How's that again? Does Mr. Singleton, after all the years he's worked at and owned newspapers, still not understand that copy editing is more than just writing headlines and running spellcheck?

Mr. Singleton, whose group owns the Denver Post and a multitude of other papers, made the remarks in an interview for Denver Westword. He was quoted in one of its blogs.

We've said this repeatedly, and we'll say it again now: Outsourcing copy editing is a dangerous idea. And while we're glad Mr. Singleton doesn't plan to ship copy editing overseas, consolidating the desks of multiple papers in one location is just as risky.

Copy editors are far more than grammar nerds and punctuation wonks.

In fact, copy editors are very much like the editors Mr. Singleton envisions keeping in his newsrooms. They are often the ones who ask, "Should we be running this?" or "Do we really want to say this about that person?" or "Will our readers really pay this much in taxes?" or "Is that percentage figured correctly?" Raising these questions all while making sure, like the editors before them, that the story contains the five W's, that the lead is clear, that what the story says actually is news.

And more important, local copy editors ask, "Doesn't X street run north-south, so it can't really intersect with Y street?" or "Isn't this hospital really outside Lake Barrington, and not in either Barrington or Lake Barrington?" Local copy editors are the ones who know that embattled Illinois Gov. Rod Blagojevich beat state Attorney General Jim Ryan, not Gov. George Ryan -- despite what a nationally syndicated column said.

We've said this before, too, and we'll say it as often as we have to: Copy editors are the quality control experts in your newsroom. Dispense with them at your peril.

MediaNews has already tried consolidation -- and readers have noticed. Since taking over every major newspaper but two in the greater San Francisco Bay Area, MediaNews has laid off dozens of dedicated copy editors who knew the areas they served.

Copy editors at the San Mateo County Times, for instance, have been transferred 30 miles away to Pleasanton, to a central copy-editing desk, and their numbers have been reduced.

"Copy desks are so thinly staffed that they are making an incredible number of errors," former San Mateo editor John Bowman told GradeTheNews.org. "These errors are in the headlines and cutlines, so they are glaring."

You simply can't duplicate the collective wisdom of a locally based copy desk, with its inevitably diverse and quirky knowledge of the community.

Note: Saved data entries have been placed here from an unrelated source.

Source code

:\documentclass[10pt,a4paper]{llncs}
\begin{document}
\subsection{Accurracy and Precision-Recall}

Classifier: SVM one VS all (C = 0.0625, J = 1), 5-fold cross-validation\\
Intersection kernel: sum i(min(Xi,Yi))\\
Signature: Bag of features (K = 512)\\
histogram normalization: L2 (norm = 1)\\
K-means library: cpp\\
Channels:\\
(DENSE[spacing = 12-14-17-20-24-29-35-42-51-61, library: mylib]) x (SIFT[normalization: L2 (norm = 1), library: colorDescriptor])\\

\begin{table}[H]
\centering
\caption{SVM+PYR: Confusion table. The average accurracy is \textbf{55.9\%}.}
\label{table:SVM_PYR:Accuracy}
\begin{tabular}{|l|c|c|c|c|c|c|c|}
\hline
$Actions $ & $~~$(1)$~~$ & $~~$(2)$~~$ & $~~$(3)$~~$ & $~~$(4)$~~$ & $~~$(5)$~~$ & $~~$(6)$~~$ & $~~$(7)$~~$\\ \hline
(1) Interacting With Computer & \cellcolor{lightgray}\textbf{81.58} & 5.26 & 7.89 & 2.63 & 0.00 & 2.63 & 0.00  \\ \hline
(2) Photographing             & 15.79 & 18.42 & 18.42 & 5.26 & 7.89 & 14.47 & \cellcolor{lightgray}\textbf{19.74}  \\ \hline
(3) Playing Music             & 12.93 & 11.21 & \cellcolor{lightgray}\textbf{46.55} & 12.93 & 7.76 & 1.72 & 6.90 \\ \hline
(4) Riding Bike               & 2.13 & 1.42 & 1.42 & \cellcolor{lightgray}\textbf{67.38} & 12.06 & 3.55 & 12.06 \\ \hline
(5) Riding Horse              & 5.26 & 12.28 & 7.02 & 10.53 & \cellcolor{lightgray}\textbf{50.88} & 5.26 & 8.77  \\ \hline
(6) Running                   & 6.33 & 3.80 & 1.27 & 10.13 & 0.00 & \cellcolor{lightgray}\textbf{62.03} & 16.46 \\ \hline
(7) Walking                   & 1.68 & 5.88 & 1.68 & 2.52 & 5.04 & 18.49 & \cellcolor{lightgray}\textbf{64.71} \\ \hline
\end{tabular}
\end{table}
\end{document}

And you can't overstate how important that is to a newspaper's credibility -- the key selling point to an industry that more than ever needs selling points. Again we say, newspapers are still the place to go for the authoritative word on your community. If we lose that authoritative voice, local readers, not to mention advertisers, won't find any value in what our publications have to say. If you do away with locally based copy editing, you're putting your credibility, and your business, at risk.